[MATERIAL FOR THIS EXERCISE — start]

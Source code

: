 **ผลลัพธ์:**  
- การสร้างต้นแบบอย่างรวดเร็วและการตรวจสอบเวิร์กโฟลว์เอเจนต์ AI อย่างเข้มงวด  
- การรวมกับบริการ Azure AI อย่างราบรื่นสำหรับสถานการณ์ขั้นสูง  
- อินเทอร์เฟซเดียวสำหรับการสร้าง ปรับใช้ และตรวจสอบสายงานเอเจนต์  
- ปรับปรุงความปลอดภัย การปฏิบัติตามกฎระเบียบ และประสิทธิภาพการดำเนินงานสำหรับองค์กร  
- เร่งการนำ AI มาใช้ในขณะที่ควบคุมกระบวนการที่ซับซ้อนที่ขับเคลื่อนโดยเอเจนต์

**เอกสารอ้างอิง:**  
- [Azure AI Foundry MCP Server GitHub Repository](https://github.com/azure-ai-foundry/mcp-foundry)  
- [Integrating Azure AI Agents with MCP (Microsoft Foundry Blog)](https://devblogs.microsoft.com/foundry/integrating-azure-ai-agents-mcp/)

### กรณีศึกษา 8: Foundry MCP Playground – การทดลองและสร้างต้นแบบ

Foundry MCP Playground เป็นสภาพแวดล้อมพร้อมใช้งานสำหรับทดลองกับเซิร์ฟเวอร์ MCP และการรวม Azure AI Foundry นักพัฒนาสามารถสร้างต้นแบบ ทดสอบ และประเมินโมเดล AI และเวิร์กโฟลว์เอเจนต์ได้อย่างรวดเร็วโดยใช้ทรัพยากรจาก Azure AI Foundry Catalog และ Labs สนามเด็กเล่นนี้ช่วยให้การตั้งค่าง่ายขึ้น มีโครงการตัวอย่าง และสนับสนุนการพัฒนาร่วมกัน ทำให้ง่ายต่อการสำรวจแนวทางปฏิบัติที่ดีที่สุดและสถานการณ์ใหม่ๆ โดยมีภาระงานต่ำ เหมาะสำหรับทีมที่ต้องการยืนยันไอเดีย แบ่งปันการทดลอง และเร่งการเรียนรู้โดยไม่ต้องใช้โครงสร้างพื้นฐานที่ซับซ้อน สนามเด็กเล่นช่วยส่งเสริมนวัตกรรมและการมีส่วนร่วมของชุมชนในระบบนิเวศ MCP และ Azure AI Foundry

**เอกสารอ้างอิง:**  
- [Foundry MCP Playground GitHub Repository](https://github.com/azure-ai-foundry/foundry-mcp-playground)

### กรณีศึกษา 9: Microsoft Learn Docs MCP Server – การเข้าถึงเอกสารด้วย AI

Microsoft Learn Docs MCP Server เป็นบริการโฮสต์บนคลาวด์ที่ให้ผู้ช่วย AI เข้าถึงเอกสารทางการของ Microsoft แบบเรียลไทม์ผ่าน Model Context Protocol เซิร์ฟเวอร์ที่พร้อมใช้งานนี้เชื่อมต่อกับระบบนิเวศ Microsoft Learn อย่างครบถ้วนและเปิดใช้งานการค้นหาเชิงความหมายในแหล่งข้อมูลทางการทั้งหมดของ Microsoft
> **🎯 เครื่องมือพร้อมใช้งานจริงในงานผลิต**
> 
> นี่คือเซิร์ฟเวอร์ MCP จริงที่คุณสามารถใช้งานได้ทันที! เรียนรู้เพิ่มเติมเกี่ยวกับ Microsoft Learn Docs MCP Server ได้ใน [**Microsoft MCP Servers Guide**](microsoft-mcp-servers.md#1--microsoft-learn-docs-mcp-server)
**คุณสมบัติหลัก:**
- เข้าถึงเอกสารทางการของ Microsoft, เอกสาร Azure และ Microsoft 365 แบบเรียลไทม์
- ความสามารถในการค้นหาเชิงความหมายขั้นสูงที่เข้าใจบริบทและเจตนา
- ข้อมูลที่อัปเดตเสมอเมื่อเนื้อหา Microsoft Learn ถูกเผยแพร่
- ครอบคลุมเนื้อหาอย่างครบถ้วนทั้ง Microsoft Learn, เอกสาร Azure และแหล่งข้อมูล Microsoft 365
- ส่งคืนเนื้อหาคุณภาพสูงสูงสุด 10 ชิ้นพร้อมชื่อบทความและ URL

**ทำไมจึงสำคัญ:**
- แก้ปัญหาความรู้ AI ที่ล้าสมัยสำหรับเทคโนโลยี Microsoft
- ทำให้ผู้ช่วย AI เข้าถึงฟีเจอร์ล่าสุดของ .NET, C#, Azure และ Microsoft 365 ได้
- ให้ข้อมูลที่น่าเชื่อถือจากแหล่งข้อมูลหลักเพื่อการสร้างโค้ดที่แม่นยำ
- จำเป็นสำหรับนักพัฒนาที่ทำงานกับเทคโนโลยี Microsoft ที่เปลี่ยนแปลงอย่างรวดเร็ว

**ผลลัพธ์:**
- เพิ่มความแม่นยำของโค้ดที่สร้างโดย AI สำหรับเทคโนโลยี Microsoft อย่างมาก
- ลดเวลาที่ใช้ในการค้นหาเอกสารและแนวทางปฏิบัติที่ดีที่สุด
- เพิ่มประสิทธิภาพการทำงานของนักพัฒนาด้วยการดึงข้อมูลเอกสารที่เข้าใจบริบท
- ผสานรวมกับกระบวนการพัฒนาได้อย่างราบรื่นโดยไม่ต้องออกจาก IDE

[MATERIAL FOR THIS EXERCISE — finish]

If a line in the data above contains "บเทคโนโลย", return that line.

● **SOLVED PROBLEM**:
- แก้ปัญหาความรู้ AI ที่ล้าสมัยสำหรับเทคโนโลยี Microsoft
- จำเป็นสำหรับนักพัฒนาที่ทำงานกับเทคโนโลยี Microsoft ที่เปลี่ยนแปลงอย่างรวดเร็ว
- เพิ่มความแม่นยำของโค้ดที่สร้างโดย AI สำหรับเทคโนโลยี Microsoft อย่างมาก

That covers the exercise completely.